“On Friday”, I headlined my last piece, “the Pope will meet Archbishop Welby. So, why do we continue talking to the Anglicans after they have so wilfully made unity impossible?”. “Archbishop Welby is to meet the Pope”, I went on to repeat and then declared, “The real question is why?”
These articles (as do most Catholic Herald blogs) attract a certain amount of tiresome attention from trolls, who mainly write to be annoying. This time, however, one of my regulars gave an answer to my question which was absolutely to the point, and to which there could be no convincing riposte. Why was the Holy Father meeting Archbishop Welby? My troll retorted: “Perhaps because the Pope isn’t a bigot with a closed mind?”.
And of course he was right. The Pope has to talk with non-Catholics; it’s part of what he’s there for. Welby seems a sincere and intelligent man, who believes his religion and may well do good in the world by his practise of it. Popes talk to Jews and atheists; and of course they also have to talk to non-Catholic Christians. So I was wrong implicitly (and unintentionally) to criticise the Holy Father for meeting Archbishop Welby at all. I was also uncharitable. But my real point still stands: I just didn’t make it very well (for all that I attracted over 270 replies, mostly agreeing with me).
I’m sorry to go over the same ground again, but it’s important that we should get this one right, and I confused the issue last time. The danger is not that the visit is happening at all: it is that because of the way in which it is taking place, and because of the very dodgy way the Pontifical Council for Promoting Christian Unity is handling it, the impression is being given that in some way the Pope and the archbishop are equivalent figures, and that Welby’s beliefs about his Church and his office are understood AND RECOGNISED by the Holy See.
It’s essential to remember what those claims actually are.

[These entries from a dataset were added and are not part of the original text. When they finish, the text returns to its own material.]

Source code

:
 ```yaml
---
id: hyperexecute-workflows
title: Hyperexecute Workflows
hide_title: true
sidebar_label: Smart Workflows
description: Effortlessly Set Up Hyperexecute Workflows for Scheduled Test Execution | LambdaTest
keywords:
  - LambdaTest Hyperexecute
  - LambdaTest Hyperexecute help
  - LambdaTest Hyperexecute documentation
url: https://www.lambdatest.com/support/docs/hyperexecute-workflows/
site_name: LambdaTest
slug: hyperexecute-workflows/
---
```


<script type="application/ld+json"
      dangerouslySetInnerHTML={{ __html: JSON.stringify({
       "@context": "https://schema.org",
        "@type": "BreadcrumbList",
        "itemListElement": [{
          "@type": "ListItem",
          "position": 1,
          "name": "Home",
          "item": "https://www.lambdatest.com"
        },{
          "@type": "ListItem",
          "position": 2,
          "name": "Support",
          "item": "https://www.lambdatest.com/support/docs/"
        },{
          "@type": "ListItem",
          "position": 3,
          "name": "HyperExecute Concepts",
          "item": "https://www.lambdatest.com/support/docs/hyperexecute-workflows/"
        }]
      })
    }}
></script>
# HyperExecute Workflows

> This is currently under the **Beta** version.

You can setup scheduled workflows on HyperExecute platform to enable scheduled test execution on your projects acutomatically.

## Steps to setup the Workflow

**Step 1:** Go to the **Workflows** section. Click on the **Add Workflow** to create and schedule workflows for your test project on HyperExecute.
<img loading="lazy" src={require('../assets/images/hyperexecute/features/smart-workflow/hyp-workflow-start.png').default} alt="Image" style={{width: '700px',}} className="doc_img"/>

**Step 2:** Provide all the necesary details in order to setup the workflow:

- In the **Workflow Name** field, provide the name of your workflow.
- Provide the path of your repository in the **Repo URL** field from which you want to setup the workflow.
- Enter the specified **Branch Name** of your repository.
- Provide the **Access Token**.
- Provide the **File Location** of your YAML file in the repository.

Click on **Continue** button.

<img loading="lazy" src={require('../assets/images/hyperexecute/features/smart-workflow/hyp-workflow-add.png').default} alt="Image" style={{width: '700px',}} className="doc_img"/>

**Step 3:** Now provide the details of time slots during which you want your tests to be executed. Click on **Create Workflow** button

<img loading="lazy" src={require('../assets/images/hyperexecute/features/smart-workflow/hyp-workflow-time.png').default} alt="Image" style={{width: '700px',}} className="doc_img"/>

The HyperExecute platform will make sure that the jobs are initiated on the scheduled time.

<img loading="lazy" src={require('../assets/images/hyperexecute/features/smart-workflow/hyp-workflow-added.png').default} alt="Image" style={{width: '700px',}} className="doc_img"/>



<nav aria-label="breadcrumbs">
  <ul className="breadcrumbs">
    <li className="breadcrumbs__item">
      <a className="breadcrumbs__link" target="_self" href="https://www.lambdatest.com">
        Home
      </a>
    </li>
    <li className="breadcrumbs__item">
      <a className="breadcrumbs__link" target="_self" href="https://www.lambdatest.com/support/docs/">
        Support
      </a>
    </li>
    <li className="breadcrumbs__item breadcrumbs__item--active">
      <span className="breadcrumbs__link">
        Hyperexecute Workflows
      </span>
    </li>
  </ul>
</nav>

Catholics believe that Henry VIII invented a new church called the Church of England. But that’s not what Anglicanism claims at all. Anglicanism claims that it is continuous with what came before, that it is THE SAME CHURCH as the Ecclesia Anglicana of the Middle Ages and that Archbishop Welby is the direct successor of St Augustine of Canterbury: the Wikipedia article on him begins with the words “Justin Portal Welby … is the 105th and current Archbishop of Canterbury”. The liturgical book of the church which Catholics believe was newly invented but which Anglicans believe is England’s historic Catholic Church, reformed not invented by the Tudors, described itself as The Book of Common Prayer and Administration of the Sacraments and other Rites and Ceremonies of THE CHURCH according to the use of the Church of England (My emphasis).

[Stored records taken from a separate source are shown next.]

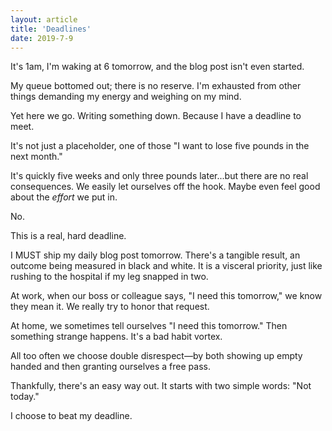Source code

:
 ```yaml
---
layout: article
title: 'Deadlines'
date: 2019-7-9
---
```


It's 1am, I'm waking at 6 tomorrow, and the blog post isn't even started.

My queue bottomed out; there is no reserve. I'm exhausted from other things demanding my energy and weighing on my mind.

Yet here we go. Writing something down. Because I have a deadline to meet.

It's not just a placeholder, one of those "I want to lose five pounds in the next month."

It's quickly five weeks and only three pounds later...but there are no real consequences. We easily let ourselves off the hook. Maybe even feel good about the _effort_ we put in.

No.

This is a real, hard deadline.

I MUST ship my daily blog post tomorrow. There's a tangible result, an outcome being measured in black and white. It is a visceral priority, just like rushing to the hospital if my leg snapped in two.

At work, when our boss or colleague says, "I need this tomorrow," we know they mean it. We really try to honor that request.

At home, we sometimes tell ourselves "I need this tomorrow." Then something strange happens. It's a bad habit vortex.

All too often we choose double disrespect&mdash;by both showing up empty handed and then granting ourselves a free pass.

Thankfully, there's an easy way out. It starts with two simple words: "Not today."

I choose to beat my deadline.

The consequence of all that is the Anglican claim, explicit or implicit, is that the Catholic Church in England is not what it says it is, because it’s the Church of England which IS in England what the Catholic Church claims to be. In less ecumenical times, the English Catholic Church was sometimes derided as “the Italian mission”.
Those claims are soft-pedalled now, but they are still there. Their modern equivalent is that Anglican bishops, and archbishops, are in some way equivalent and equal to the Catholic bishops: that in these ecumenical times they are somehow in business together.
And that is precisely the message that is being given by the activities of Archbishop Nichols in all this. This is what the Pontifical Council has to say about it: “Anglicans and Catholics also must work together to provide clear moral guidance to society and Archbishop Justin has collaborated closely with the Catholic Archbishop of Westminster, Vincent Nichols, to safeguard marriage and other Christian values in society. It is a sign of their close relations that Archbishop Nichols will accompany the Archbishop of Canterbury on this visit.”
The trouble with those “close relations” is not just that they are an implicit recognition of Anglican claims to catholicity: they constitute also in themselves a claim from the Catholic side that we are now a fully functioning subsidiary of the Establishment, that our claims that we are the true Church and that those who claim Catholic jurisdiction over England are emphatically nothing of the kind are being quietly dropped.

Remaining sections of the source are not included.